Aim of the task:
Nothing below is to be printed except the lines between the line holding "Slightly attenuating this" and the line holding "prosecution is more", inclusive, each exactly as it appears.
Segment Start: Exercise data
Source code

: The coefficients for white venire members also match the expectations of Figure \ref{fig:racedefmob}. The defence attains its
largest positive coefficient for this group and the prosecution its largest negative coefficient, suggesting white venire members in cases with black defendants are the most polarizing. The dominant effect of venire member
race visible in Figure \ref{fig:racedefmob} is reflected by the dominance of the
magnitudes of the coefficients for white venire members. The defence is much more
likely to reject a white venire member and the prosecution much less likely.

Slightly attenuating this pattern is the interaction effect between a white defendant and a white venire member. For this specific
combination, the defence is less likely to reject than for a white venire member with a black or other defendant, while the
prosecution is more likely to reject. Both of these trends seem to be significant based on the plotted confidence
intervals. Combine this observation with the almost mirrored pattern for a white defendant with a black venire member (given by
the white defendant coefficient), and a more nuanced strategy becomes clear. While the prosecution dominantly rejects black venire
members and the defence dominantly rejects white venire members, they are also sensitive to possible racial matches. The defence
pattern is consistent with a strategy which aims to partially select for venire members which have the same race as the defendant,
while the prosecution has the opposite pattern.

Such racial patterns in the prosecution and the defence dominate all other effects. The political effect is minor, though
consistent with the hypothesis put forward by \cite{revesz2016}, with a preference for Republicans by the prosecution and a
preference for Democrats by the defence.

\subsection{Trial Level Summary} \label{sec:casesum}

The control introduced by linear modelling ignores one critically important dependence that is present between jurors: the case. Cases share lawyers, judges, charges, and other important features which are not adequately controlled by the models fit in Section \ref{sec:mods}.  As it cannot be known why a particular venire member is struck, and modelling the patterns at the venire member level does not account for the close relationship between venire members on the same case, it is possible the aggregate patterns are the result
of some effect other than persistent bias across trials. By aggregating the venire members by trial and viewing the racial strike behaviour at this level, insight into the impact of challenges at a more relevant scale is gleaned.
Segment End: Exercise data
Segment Start: Exercise data
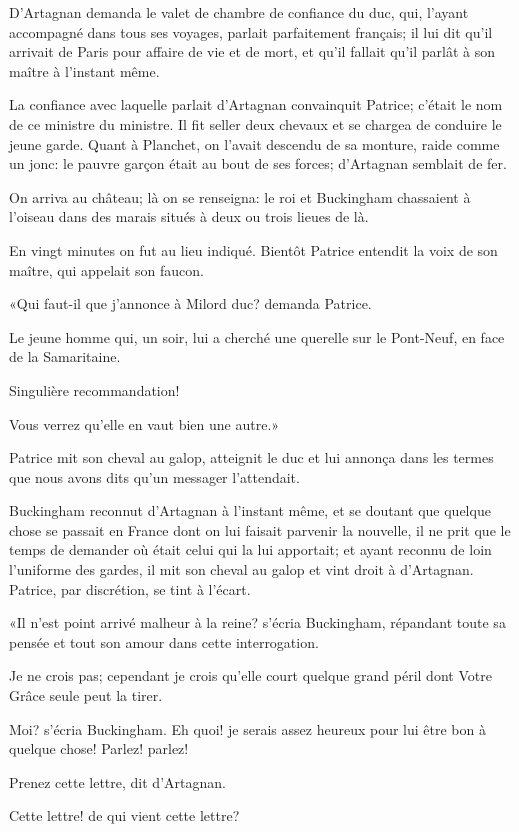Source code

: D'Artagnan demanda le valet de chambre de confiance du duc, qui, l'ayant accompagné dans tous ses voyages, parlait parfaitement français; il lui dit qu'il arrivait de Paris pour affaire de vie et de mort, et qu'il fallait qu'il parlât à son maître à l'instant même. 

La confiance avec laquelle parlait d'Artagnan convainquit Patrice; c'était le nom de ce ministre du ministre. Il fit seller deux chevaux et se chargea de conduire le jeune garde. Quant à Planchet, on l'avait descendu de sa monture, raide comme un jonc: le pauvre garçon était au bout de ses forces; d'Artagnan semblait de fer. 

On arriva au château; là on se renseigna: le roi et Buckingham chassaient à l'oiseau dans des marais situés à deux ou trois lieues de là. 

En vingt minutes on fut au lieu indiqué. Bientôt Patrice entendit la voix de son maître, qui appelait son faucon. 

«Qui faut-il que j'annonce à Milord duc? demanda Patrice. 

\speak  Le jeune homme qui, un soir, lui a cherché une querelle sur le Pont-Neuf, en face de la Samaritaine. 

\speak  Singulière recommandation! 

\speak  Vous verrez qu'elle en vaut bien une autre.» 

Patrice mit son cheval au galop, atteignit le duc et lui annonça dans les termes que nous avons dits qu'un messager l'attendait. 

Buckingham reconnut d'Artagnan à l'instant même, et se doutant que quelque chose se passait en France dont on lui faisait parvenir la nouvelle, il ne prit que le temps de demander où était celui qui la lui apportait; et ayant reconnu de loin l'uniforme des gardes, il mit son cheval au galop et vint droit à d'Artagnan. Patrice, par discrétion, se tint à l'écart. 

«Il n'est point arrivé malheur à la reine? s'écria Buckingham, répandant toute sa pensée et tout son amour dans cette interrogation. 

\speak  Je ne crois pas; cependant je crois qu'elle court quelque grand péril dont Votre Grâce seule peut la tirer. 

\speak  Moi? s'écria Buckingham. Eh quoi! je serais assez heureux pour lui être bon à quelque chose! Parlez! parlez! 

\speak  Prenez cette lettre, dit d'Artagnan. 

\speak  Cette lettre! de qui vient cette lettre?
Segment End: Exercise data
Segment Start: Exercise data
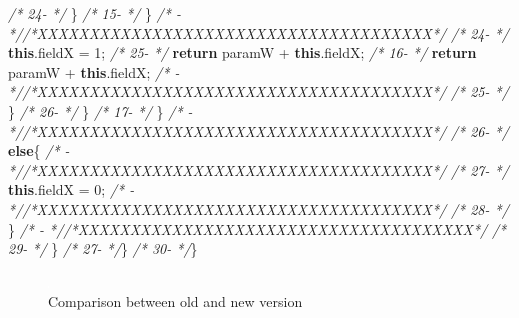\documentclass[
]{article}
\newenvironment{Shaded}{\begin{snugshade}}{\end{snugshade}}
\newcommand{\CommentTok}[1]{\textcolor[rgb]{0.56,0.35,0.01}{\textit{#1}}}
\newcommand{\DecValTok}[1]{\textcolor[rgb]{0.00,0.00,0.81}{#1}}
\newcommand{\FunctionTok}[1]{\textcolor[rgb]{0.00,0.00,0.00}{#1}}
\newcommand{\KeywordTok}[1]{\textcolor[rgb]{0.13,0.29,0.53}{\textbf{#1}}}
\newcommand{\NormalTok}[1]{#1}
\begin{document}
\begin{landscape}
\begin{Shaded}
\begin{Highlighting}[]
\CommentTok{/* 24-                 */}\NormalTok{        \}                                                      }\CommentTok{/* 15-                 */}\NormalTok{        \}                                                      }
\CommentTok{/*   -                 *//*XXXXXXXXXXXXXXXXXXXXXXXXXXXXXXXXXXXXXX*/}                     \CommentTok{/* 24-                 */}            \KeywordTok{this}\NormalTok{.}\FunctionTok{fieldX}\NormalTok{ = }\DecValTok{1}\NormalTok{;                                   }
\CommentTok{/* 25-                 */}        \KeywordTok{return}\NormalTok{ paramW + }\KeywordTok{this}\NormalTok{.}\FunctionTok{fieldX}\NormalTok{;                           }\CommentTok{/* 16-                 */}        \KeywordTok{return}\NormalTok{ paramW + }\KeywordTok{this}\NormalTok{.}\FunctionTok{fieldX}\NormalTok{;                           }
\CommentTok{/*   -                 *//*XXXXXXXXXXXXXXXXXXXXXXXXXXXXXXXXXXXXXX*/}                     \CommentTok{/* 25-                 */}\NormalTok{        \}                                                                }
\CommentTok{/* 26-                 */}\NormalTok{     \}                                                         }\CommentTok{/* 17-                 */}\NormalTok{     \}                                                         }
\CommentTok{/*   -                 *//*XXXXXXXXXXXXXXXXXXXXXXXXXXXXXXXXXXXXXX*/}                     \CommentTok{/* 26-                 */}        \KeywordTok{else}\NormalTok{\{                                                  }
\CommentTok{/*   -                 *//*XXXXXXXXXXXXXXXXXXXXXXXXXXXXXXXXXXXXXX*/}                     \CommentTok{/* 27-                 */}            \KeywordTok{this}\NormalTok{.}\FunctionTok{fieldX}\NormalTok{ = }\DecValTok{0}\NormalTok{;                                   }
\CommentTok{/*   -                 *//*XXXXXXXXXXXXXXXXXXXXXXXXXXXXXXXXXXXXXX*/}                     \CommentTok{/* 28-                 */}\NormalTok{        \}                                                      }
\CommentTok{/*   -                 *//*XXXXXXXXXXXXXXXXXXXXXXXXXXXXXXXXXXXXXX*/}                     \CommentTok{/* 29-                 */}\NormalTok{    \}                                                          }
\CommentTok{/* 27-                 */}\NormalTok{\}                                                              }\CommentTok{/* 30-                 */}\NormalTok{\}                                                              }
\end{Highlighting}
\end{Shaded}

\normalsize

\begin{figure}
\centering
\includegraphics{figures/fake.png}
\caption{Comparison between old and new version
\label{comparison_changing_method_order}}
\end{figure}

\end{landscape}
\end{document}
Segment End: Exercise data
Task response:
Slightly attenuating this pattern is the interaction effect between a white defendant and a white venire member. For this specific
combination, the defence is less likely to reject than for a white venire member with a black or other defendant, while the
prosecution is more likely to reject. Both of these trends seem to be significant based on the plotted confidence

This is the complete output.